When the weather turns cold, the media turns its attention to the plight of those living on the streets, and often they find the Episcopal Church at work.
Here is an eye-popping statistic from a story about the efforts of St. Mary’s Episcopal Church in Anchorage, where they really know from cold.
According to a presentation at St. Mary’s, 84 percent of homeless families are headed by single women, 28 percent of all homeless people in Alaska are families with children and 20 percent go from foster care straight to homeless shelters. “That’s definitely the families we are talking about, although some of those are starting to leak into the chronic because they are constantly experiencing it,” said co-chair of the Anchorage Coalition on Homelessness, Trevor Storrs.
And here is some personal testimony from a homeless man in warmer climes, from a story about St. Andrew’s by the Sea in Destin,Florida:
Rick Crews is tired of the homeless stereotypes.
Crews said he has been traveling around Florida looking for work since losing his construction job two years ago. He put his name in the local labor pools, but said he has gotten only 13 days of work in the past two months.
“People classify us as hopeless alcoholics and drug addicts,” Crews said. “But it’s not like we woke up one day and said, ‘I want to live on the street.’ I’d love to have a job and a place to go home to at night and get out of the cold.”
Grace Church, Madison, Wisc., has been in the news for its efforts to shelter the homeless, and Trinity, Bethlehem, Pa., as been at work, too.
Perhaps the most intriguing story of shelter from life’s various storms, however, comes from St. Andrew’s in Astoria, Queens. We’ve mentioned this before, but here is a fuller account:
Since 2002, when he opened the Ali Forney Center, which helps homeless gay, lesbian, bisexual and transgender youth, Carl Siciliano says, he has often witnessed the baleful effects of some religious institutions on some young people. He said he had regularly heard stories about priests verbally or physically abusing youngsters who had come out to their parents, urging them to suppress their sexuality and telling parents to disown their children.
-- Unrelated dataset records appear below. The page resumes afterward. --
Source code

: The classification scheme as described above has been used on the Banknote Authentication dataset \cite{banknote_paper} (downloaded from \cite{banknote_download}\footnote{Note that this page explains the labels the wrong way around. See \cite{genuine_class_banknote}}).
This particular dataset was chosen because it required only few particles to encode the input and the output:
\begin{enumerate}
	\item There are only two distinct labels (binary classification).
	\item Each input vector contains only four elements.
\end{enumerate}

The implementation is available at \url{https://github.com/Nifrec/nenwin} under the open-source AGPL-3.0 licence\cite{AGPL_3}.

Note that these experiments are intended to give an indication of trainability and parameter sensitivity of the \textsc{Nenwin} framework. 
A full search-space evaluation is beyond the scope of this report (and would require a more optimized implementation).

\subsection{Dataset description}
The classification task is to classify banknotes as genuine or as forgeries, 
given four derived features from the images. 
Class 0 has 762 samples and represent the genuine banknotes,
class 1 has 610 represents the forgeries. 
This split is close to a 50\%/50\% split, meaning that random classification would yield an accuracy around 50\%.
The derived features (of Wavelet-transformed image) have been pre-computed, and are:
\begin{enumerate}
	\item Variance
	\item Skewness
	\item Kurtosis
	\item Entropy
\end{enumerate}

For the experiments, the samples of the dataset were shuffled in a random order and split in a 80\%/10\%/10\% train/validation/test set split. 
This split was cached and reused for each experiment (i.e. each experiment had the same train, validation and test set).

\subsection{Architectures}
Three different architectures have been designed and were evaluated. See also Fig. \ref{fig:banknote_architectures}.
So when the Episcopal Community Services of Long Island contacted Mr. Siciliano about creating a shelter for homeless gay youths, he paused.
But a $200,000 donation later, the charity, and the Episcopal Diocese of Long Island, of which it is a part, helped create a new 16-bed shelter at the Church of St. Andrew’s in Astoria. The Ali Forney Center, which is named for a gay homeless teenager who was killed in 1997 and which has seen its budget cut in the past year by nearly $450,000 because of the economic downturn, is partnering with the church in operating the shelter.
And on a lighter note, it seems the Rev. Lois Keen, an occasional commenter here, and a frequent commenters on Thinking Anglicans, recents went to jail:
The priest of Grace Episcopal Church was dragged from her congregation in handcuffs on Thursday to do hard time at the Tuscan Oven Trattoria on Main Avenue.
A participant in the Muscular Dystrophy Association Lock-up, the Rev. Lois Keen served a one-day sentence from the comfort of the Norwalk restaurant.
Her bail was set at $2,400, which she failed to meet. But organizers were so pleased with $1,000-plus she raised for the fight against neuromuscular disease that they let her go anyway.